»»

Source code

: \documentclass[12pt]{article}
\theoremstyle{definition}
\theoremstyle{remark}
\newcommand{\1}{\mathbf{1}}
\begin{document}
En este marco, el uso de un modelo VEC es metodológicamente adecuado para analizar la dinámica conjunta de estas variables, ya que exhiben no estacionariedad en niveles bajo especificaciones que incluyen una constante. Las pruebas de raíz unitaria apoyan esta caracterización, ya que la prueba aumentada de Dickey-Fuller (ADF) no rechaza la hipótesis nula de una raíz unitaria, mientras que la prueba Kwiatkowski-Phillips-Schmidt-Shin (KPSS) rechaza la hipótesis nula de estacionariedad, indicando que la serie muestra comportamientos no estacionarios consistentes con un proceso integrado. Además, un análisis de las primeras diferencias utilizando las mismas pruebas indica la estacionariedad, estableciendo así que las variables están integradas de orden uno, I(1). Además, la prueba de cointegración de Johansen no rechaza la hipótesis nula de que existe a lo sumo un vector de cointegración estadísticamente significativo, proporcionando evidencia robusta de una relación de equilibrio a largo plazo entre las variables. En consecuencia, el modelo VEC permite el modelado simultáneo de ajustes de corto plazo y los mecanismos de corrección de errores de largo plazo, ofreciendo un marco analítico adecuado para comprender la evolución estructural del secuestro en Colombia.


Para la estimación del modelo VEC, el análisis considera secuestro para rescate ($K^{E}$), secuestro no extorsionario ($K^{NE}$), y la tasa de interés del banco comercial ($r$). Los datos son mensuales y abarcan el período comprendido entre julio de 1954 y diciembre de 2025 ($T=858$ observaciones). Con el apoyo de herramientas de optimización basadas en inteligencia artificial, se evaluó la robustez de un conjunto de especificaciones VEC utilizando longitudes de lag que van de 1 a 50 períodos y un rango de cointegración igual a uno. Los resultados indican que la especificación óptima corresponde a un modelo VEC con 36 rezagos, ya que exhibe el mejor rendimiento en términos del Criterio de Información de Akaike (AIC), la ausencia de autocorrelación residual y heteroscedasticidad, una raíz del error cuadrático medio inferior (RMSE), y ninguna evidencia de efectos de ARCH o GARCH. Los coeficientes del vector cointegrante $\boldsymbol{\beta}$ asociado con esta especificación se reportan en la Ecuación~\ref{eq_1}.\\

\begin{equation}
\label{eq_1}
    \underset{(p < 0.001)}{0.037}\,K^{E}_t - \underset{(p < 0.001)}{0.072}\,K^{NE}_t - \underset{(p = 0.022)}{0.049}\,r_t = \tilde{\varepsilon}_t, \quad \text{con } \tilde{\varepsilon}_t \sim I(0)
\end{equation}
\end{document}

««

### Required action:
Only lines that hold the string "theoremstyle" belong in the answer, so copy every one of them from the records.

### Result for this exercise:
\theoremstyle{definition}
\theoremstyle{remark}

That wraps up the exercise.